Laurent Loschetter  est managing partner de la salle de concerts de l’Atelier. (Photo: Romain Gamba / archives Maison Moderne)

En 26 ans, je pensais bien la connaître, cette salle située au creux de la rue de Hollerich. D’abord pour l’avoir découverte un jour de bouchon, puis, poussé par la curiosité, ma première rencontre avec cet espace vide.

Six jours pour convaincre une bande de copains de tenter ce pari fou, une salle de concerts privée en plein centre-ville, six mois de travaux enthousiastes afin de faire éclore notre concept baigné dans une complète méconnaissance du métier. C’est à ce moment que nous construisons la fameuse scène triangulaire unique sur le circuit (merci Ferd) et, avec un culot monstre, nous sommes allés à Londres booker des artistes dont on ne connaissait que le nom (merci Petz).

Je l’ai vu grandir quand nous avons d’abord ajouté la partie gauche avec les nouvelles loges, puis la partie droite avec nos bureaux. Je l’ai vu rétrécir quand nous avons abandonné l’idée du bistrot adjacent, le feu Soul Kitchen.

L’équipe qui la pouponne a bien évolué en 26 ans.
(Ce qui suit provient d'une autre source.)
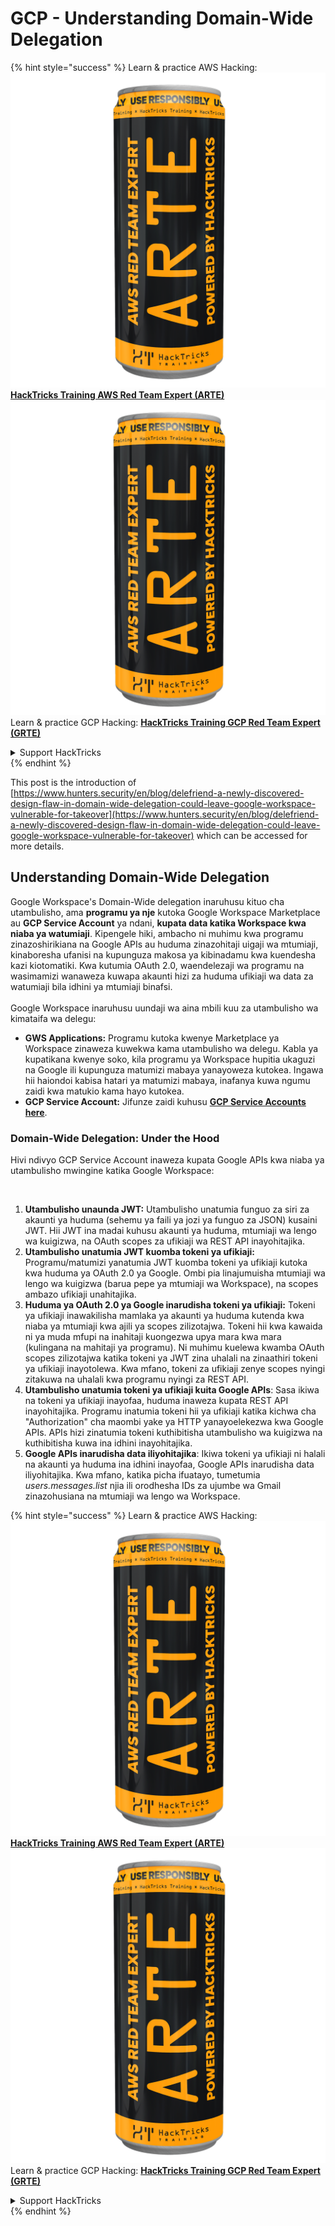 # GCP - Understanding Domain-Wide Delegation

{% hint style="success" %}
Learn & practice AWS Hacking:<img src="../../../.gitbook/assets/image (1) (1) (1).png" alt="" data-size="line">[**HackTricks Training AWS Red Team Expert (ARTE)**](https://training.hacktricks.xyz/courses/arte)<img src="../../../.gitbook/assets/image (1) (1) (1).png" alt="" data-size="line">\
Learn & practice GCP Hacking: <img src="../../../.gitbook/assets/image (2).png" alt="" data-size="line">[**HackTricks Training GCP Red Team Expert (GRTE)**<img src="../../../.gitbook/assets/image (2).png" alt="" data-size="line">](https://training.hacktricks.xyz/courses/grte)

<details>

<summary>Support HackTricks</summary>

* Check the [**subscription plans**](https://github.com/sponsors/carlospolop)!
* **Join the** 💬 [**Discord group**](https://discord.gg/hRep4RUj7f) or the [**telegram group**](https://t.me/peass) or **follow** us on **Twitter** 🐦 [**@hacktricks\_live**](https://twitter.com/hacktricks_live)**.**
* **Share hacking tricks by submitting PRs to the** [**HackTricks**](https://github.com/carlospolop/hacktricks) and [**HackTricks Cloud**](https://github.com/carlospolop/hacktricks-cloud) github repos.

</details>
{% endhint %}

This post is the introduction of [https://www.hunters.security/en/blog/delefriend-a-newly-discovered-design-flaw-in-domain-wide-delegation-could-leave-google-workspace-vulnerable-for-takeover](https://www.hunters.security/en/blog/delefriend-a-newly-discovered-design-flaw-in-domain-wide-delegation-could-leave-google-workspace-vulnerable-for-takeover) which can be accessed for more details.

## **Understanding Domain-Wide Delegation**

Google Workspace's Domain-Wide delegation inaruhusu kituo cha utambulisho, ama **programu ya nje** kutoka Google Workspace Marketplace au **GCP Service Account** ya ndani, **kupata data katika Workspace kwa niaba ya watumiaji**. Kipengele hiki, ambacho ni muhimu kwa programu zinazoshirikiana na Google APIs au huduma zinazohitaji uigaji wa mtumiaji, kinaboresha ufanisi na kupunguza makosa ya kibinadamu kwa kuendesha kazi kiotomatiki. Kwa kutumia OAuth 2.0, waendelezaji wa programu na wasimamizi wanaweza kuwapa akaunti hizi za huduma ufikiaji wa data za watumiaji bila idhini ya mtumiaji binafsi.\
\
Google Workspace inaruhusu uundaji wa aina mbili kuu za utambulisho wa kimataifa wa delegu:

* **GWS Applications:** Programu kutoka kwenye Marketplace ya Workspace zinaweza kuwekwa kama utambulisho wa delegu. Kabla ya kupatikana kwenye soko, kila programu ya Workspace hupitia ukaguzi na Google ili kupunguza matumizi mabaya yanayoweza kutokea. Ingawa hii haiondoi kabisa hatari ya matumizi mabaya, inafanya kuwa ngumu zaidi kwa matukio kama hayo kutokea.
* **GCP Service Account:** Jifunze zaidi kuhusu [**GCP Service Accounts here**](../gcp-basic-information/#service-accounts).

### **Domain-Wide Delegation: Under the Hood**

Hivi ndivyo GCP Service Account inaweza kupata Google APIs kwa niaba ya utambulisho mwingine katika Google Workspace:

<figure><img src="../../../.gitbook/assets/image (58).png" alt=""><figcaption></figcaption></figure>

1. **Utambulisho unaunda JWT:** Utambulisho unatumia funguo za siri za akaunti ya huduma (sehemu ya faili ya jozi ya funguo za JSON) kusaini JWT. Hii JWT ina madai kuhusu akaunti ya huduma, mtumiaji wa lengo wa kuigizwa, na OAuth scopes za ufikiaji wa REST API inayohitajika.
2. **Utambulisho unatumia JWT kuomba tokeni ya ufikiaji:** Programu/matumizi yanatumia JWT kuomba tokeni ya ufikiaji kutoka kwa huduma ya OAuth 2.0 ya Google. Ombi pia linajumuisha mtumiaji wa lengo wa kuigizwa (barua pepe ya mtumiaji wa Workspace), na scopes ambazo ufikiaji unahitajika.
3. **Huduma ya OAuth 2.0 ya Google inarudisha tokeni ya ufikiaji:** Tokeni ya ufikiaji inawakilisha mamlaka ya akaunti ya huduma kutenda kwa niaba ya mtumiaji kwa ajili ya scopes zilizotajwa. Tokeni hii kwa kawaida ni ya muda mfupi na inahitaji kuongezwa upya mara kwa mara (kulingana na mahitaji ya programu). Ni muhimu kuelewa kwamba OAuth scopes zilizotajwa katika tokeni ya JWT zina uhalali na zinaathiri tokeni ya ufikiaji inayotolewa. Kwa mfano, tokeni za ufikiaji zenye scopes nyingi zitakuwa na uhalali kwa programu nyingi za REST API.
4. **Utambulisho unatumia tokeni ya ufikiaji kuita Google APIs**: Sasa ikiwa na tokeni ya ufikiaji inayofaa, huduma inaweza kupata REST API inayohitajika. Programu inatumia tokeni hii ya ufikiaji katika kichwa cha "Authorization" cha maombi yake ya HTTP yanayoelekezwa kwa Google APIs. APIs hizi zinatumia tokeni kuthibitisha utambulisho wa kuigizwa na kuthibitisha kuwa ina idhini inayohitajika.
5. **Google APIs inarudisha data iliyohitajika**: Ikiwa tokeni ya ufikiaji ni halali na akaunti ya huduma ina idhini inayofaa, Google APIs inarudisha data iliyohitajika. Kwa mfano, katika picha ifuatayo, tumetumia _users.messages.list_ njia ili orodhesha IDs za ujumbe wa Gmail zinazohusiana na mtumiaji wa lengo wa Workspace.

{% hint style="success" %}
Learn & practice AWS Hacking:<img src="../../../.gitbook/assets/image (1) (1) (1).png" alt="" data-size="line">[**HackTricks Training AWS Red Team Expert (ARTE)**](https://training.hacktricks.xyz/courses/arte)<img src="../../../.gitbook/assets/image (1) (1) (1).png" alt="" data-size="line">\
Learn & practice GCP Hacking: <img src="../../../.gitbook/assets/image (2).png" alt="" data-size="line">[**HackTricks Training GCP Red Team Expert (GRTE)**<img src="../../../.gitbook/assets/image (2).png" alt="" data-size="line">](https://training.hacktricks.xyz/courses/grte)

<details>

<summary>Support HackTricks</summary>

* Check the [**subscription plans**](https://github.com/sponsors/carlospolop)!
* **Join the** 💬 [**Discord group**](https://discord.gg/hRep4RUj7f) or the [**telegram group**](https://t.me/peass) or **follow** us on **Twitter** 🐦 [**@hacktricks\_live**](https://twitter.com/hacktricks_live)**.**
* **Share hacking tricks by submitting PRs to the** [**HackTricks**](https://github.com/carlospolop/hacktricks) and [**HackTricks Cloud**](https://github.com/carlospolop/hacktricks-cloud) github repos.

</details>
{% endhint %}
De la joyeuse bande de copains, on est passé à une équipe de pros, des gens incroyables, jamais fatigués d’accepter de nouveaux défis dans les plaines de Roeser ou à la Rockhal en passant par Luxexpo et Neimënster quand notre «home sweet home» devenait trop petite. Mais toujours ce sentiment de revenir à la maison quand nous produisions un concert à l’Atelier, chez nous.

La salle a ses manies, ses bonnes et mauvaises habitudes, ses rites, ses secrets.

Le jour d’un concert, elle est chaotique comme la chambre d’un adolescent en pleine crise de puberté. Juste avant l’ouverture des portes (au public), elle est nerveuse comme une amoureuse avant son premier rendez-vous. Elle passe en mode «social animal» jusqu’à ce que l’artiste prenne la scène… et le public. Là, elle se met en recul, comme une discrète rombière qui observe ses invités, les jauge. La salle est sans pitié. Elle peut être revancharde avec un artiste qui n’est pas honnête, la sentence est immédiate. Cependant, quand la musique et le public ne font qu’un, la salle les rejoint: c’est le moment magique.

Après le concert, elle ressemble à une dame un peu âgée rentrant d’une boîte de nuit (ou d’un bar à vins de la Ville Haute), fatiguée, sans fard, mais heureuse.

Elle sait charmer aussi, son équipe de toute façon conquise, son public qui adore y venir, malgré ses défauts, ou peut-être à cause d’eux. Ce public, que nous aimons tant, qui y dépose à chaque passage un peu de son vécu, qui y laisse ses souvenirs collectifs, souvenirs qui se transforment en énergie dont elle regorge.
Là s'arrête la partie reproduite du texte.